Figura 3. Ngangas. Fonte: elaboração própria. Valle del Cauca (Colômbia), 2012.
Neste artigo, a argumentação teórico-metodológica fundamenta-se em uma abordagem etnográfica e narrativa. As informações apresentadas resultam de trabalho de campo realizado em Havana (Cuba), Bogotá e Cali (Colômbia), entre 2012 e 2022. As experiências etnográficas consideradas para analisar a relação dos praticantes dessas religiões da diáspora com o meio ambiente (ver Castro Ramírez, 2022; Johnson, 2007) incluem: uma celebração ritual conhecida como “alimentar a terra”, da qual participei em Havana, em janeiro de 2013, e outra em Anapoima (Colômbia), em 2017; uma consagração das mão de Orula, que ocorreu em Havana em janeiro de 2013; dois registros ou consultas dentro da santería, seguidos da realização de duas oferendas decorrentes dessas consultas, em Bogotá, em julho de 2017 e janeiro de 20185, respectivamente. Além disso, as narrativas são baseadas em seis entrevistas realizadas com profissionais na Colômbia, em Cuba e no México, em 2012, 2017 e 2022. Quatro dessas entrevistas foram presenciais, uma foi conduzida com um religioso mexicano via Zoom, e a última a um praticante colombiano, por e-mail. Quanto à minha posição no campo, participei de maneira mais ou menos ativa, dependendo da atividade ritual em curso e da abordagem que me era permitida6.

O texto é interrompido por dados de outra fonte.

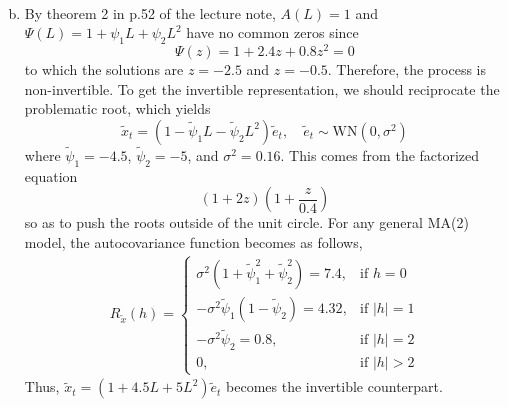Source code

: \documentclass[answers]{exam}
\begin{document}
\begin{questions}
\begin{solution}
\begin{enumerate}[(a)]
\begin{align}
        \end{align}
        \item By theorem 2 in p.52 of the lecture note, $A(L)=1$ and $\Psi(L)=1+\psi_{1}L+\psi_{2}L^{2}$ have no common zeros since
        \begin{equation}
          \Psi(z) = 1+2.4z+0.8z^{2}=0
        \end{equation}
        to which the solutions are $z=-2.5$ and $z=-0.5$. Therefore, the process is non-invertible. To get the invertible representation, we should reciprocate the problematic root, which yields
        \begin{equation}
          \tilde{x}_{t} = \left(1-\tilde{\psi}_{1}L-\tilde{\psi}_{2}L^{2}\right)\tilde{e}_{t}, \quad \tilde{e}_{t}\sim\mathrm{WN}\left(0,\sigma^{2}\right)
        \end{equation}
        where $\tilde{\psi}_{1}=-4.5$, $\tilde{\psi}_{2}=-5$, and $\sigma^{2}=0.16$. This comes from the factorized equation
        \begin{equation}
          \left(1+2z\right)\left(1+\dfrac{z}{0.4}\right)
        \end{equation}
        so as to push the roots outside of the unit circle.
      For any general MA(2) model, the autocovariance function becomes as follows,
      \begin{align}
        R_{\tilde{x}}(h) = \begin{cases}\sigma^{2}\left(1+\tilde{\psi}_{1}^{2}+\tilde{\psi}_{2}^{2}\right)=7.4, & \text{if $h=0$}\\ -\sigma^{2}\tilde{\psi}_{1}\left(1-\tilde{\psi}_{2}\right)=4.32,& \text{if $|h|=1$}\\ -\sigma^{2}\tilde{\psi}_{2}=0.8, & \text{if $|h|=2$}\\ 0, & \text{if $|h|>2$} \end{cases}
      \end{align}
      Thus, $\tilde{x}_{t}=\left(1+4.5L+5L^{2}\right)\tilde{e}_{t}$ becomes the invertible counterpart.
      \end{enumerate}
    \end{solution}
\end{questions}
\end{document}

O artigo está organizado em quatro seções. Na primeira, discuto como ocorrem as relações humano-não humano nesses sistemas religiosos, relações fundamentais para compreender a configuração do ser pessoa (pessoidade/personhood) entre os praticantes e, consequentemente, o lugar que as pessoas ocupam no mundo. Na segunda, o argumento se concentra nas percepções de alguns religiosos sobre o meio ambiente, considerando seu ser e estar em um mundo marcado por relações dentro de uma natureza habitada por forças transcendentes que interagem em íntima proximidade com os seres humanos. A terceira analisa os mecanismos derivados da cosmologia interna desses sistemas, voltados para a interação com a natureza e para a preservação do equilíbrio. Por fim, a quarta seção reúne alguns dos argumentos apresentados sobre as correlações entre as práticas religiosas aqui discutidas e suas conexões com o meio ambiente. Longe da pretensão de concluir ou estabelecer generalizações, o objetivo é destacar tensões emergentes na compreensão desses vínculos pessoa-natureza e indicar caminhos para potenciais estudos futuros nessa perspectiva.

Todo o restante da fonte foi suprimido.